Choosing GSM for Corrugated Applications

Choosing GSM for Corrugated Applications

Grammage (GSM) defines how much fibre you carry per square metre of paper. In corrugated packaging it drives stiffness, caliper, glue uptake, and cost—often more visibly than burst factor alone. Choosing the right GSM band is one of the highest-leverage decisions a converter or brand owner makes.

What GSM means on the corrugator

GSM (grams per square metre) is basis weight. Heavier GSM increases paper caliper and typically improves stiffness and crush-related performance, but also increases fibre cost and may require machine speed adjustments.

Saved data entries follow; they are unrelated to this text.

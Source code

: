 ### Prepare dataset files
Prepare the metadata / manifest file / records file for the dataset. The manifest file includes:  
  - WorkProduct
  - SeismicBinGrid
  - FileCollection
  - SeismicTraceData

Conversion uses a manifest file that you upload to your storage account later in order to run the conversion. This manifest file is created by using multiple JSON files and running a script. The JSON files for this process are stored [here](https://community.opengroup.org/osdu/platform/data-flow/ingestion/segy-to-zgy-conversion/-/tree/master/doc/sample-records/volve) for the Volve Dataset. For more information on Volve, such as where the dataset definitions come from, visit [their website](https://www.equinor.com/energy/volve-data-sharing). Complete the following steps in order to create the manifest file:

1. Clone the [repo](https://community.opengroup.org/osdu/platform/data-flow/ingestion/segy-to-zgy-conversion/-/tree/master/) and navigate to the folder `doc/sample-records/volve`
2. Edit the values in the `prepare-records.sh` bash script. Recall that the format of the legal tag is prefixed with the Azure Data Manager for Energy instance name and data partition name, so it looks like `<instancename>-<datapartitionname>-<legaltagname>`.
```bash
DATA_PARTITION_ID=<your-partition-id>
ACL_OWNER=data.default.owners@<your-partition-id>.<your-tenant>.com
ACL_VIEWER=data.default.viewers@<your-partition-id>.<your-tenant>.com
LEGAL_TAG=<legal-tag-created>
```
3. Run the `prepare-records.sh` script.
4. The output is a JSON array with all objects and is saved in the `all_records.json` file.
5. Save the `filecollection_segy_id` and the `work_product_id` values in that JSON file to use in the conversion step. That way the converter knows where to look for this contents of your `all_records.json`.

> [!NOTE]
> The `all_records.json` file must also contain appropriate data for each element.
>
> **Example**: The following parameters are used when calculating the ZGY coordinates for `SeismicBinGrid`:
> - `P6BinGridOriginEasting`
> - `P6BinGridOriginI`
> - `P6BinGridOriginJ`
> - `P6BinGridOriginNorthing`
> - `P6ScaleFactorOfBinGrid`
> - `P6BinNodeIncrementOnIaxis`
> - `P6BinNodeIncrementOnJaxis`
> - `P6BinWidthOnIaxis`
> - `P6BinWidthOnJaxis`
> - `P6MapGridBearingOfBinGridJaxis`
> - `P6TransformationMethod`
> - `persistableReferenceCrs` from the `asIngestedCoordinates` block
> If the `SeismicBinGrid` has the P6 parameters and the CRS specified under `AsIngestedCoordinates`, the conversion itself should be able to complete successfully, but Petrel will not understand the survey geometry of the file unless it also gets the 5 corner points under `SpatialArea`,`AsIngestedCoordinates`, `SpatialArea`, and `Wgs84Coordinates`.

Medium and liner GSM are specified separately in a board combination (for example, 150 GSM medium with 180 GSM liner). Changing only one layer can shift ECT, BCT, and printability.

GSM bands we manufacture

At Nexa Papers, craft paper is produced from 90 GSM to 180 GSM, alongside BF 12–20, in natural and golden shades. That range covers many standard Indian corrugated programmes from light e-commerce boxes to heavier industrial shippers.

Matching GSM to application

Lightweight and retail-forward boxes

Lower GSM (roughly 90–120 GSM) on medium, with a stronger liner, can work for smaller cartons, die-cut displays, and programmes where print quality on the liner matters more than maximum stacking. Validate edge crush and drop tests before committing.

General industrial and agri cartons

Mid GSM (120–150 GSM) is widely used for medium in B-flute and C-flute boards serving produce, ceramics components, and engineering spares. Pair with liner GSM that matches stacking height and humidity exposure in the lane.

Export and high-stacking lanes

Higher GSM (150–180 GSM) on medium or liner supports demanding export programmes where container stacking and moisture variation stress the board. Overspecifying GSM without adjusting BF may add cost without proportional performance gain—test combinations holistically.

GSM vs caliper and runnability

Two mills may hit the same GSM with different caliper depending on refining and moisture. On the corrugator, caliper affects nip settings, warp, and glue consumption. When changing supplier, allow tuning time and monitor single-facer and double-backer behaviour.

Moisture at converting should typically be controlled in line with mill recommendations; see moisture and storage of kraft reels.

Cost and sustainability trade-offs

Reducing GSM by even a few points across a high-volume programme saves fibre—but only if box performance still passes your quality gate. Many brands now model GSM reduction alongside recycled fibre targets; discuss both with your mill so trials are planned, not reactive.

Checklist before you lock GSM

  • Box dimensions, contents weight, and stacking layers (warehouse + transit)
  • Flute profile and whether the grade is medium or liner
  • Target BF band and shade (natural / golden)
  • Print method on liner (flexo, offset lamination, etc.)
  • Climate exposure (cold chain, monsoon humidity, export container)

Share this checklist with Nexa Papers marketing or operations when requesting a quote from Morbi.

Conclusion

GSM selection is structural and commercial. Start from box performance requirements, shortlist BF/GSM pairs, then trial on your line with realistic loads. Our team supports grade matching across 90–180 GSM for programme supply from Gujarat.